Question

An equiconvex lens made of glass of refractive index \(\frac{3}{2}\) has focal length f in air. It is completely immersed in water of refractive index \(\frac{4}{3}\). The percentage change in the focal length is

• A. 300% decrease
• B. 400% decrease
• C. 300% increase
• D. 400% increase

Answer 1

The Correct Option is C

Given Information: 
Refractive index of glass, \( \mu_g = \frac{3}{2} \)
Refractive index of water, \( \mu_w = \frac{4}{3} \)

Step-by-Step Explanation:

Step 1: Focal length of the lens in air (\( f_{air} \))
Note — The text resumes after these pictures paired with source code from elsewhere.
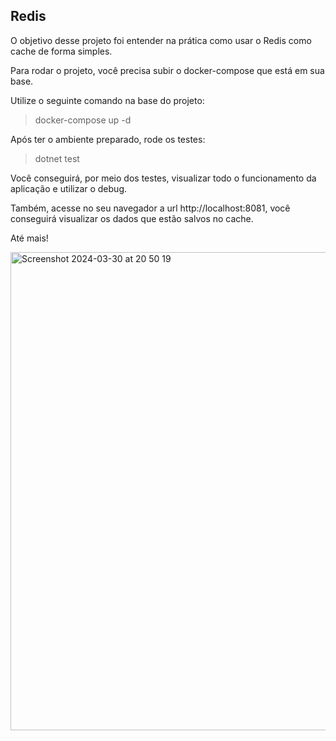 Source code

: ## Redis

O objetivo desse projeto foi entender na prática como usar o Redis como cache de forma simples.

Para rodar o projeto, você precisa subir o docker-compose que está em sua base. 

Utilize o seguinte comando na base do projeto:

>docker-compose up -d

Após ter o ambiente preparado, rode os testes:

>dotnet test

Você conseguirá, por meio dos testes, visualizar todo o funcionamento da aplicação e utilizar o debug.

Também, acesse no seu navegador a url http://localhost:8081, você conseguirá visualizar os dados que estão salvos no cache.

Até mais! 

<img width="765" alt="Screenshot 2024-03-30 at 20 50 19" src="https://github.com/isabeladearo/Redis/assets/92924409/0024bc72-105f-47f3-b5b1-f11ab2f521ca">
For an equiconvex lens (radius of curvature \( R \) same for both sides), the focal length in air is given by the lens maker's formula:

\[ \frac{1}{f_{air}} = (\mu_g - 1)\left(\frac{1}{R} + \frac{1}{R}\right) = 2\frac{(\mu_g - 1)}{R} \]

Substitute the value of \( \mu_g = \frac{3}{2} \):

\[ \frac{1}{f_{air}} = 2\frac{\left(\frac{3}{2} - 1\right)}{R} = 2 \times \frac{1}{2R} = \frac{1}{R} \]

Thus,

\[ f_{air} = R \]

Step 2: Focal length of lens in water (\( f_{water} \)):

When immersed in water, the lens formula becomes:

\[ \frac{1}{f_{water}} = (\frac{\mu_g}{\mu_w} - 1)\left(\frac{1}{R} + \frac{1}{R}\right) = 2\frac{\left(\frac{\mu_g}{\mu_w} - 1\right)}{R} \]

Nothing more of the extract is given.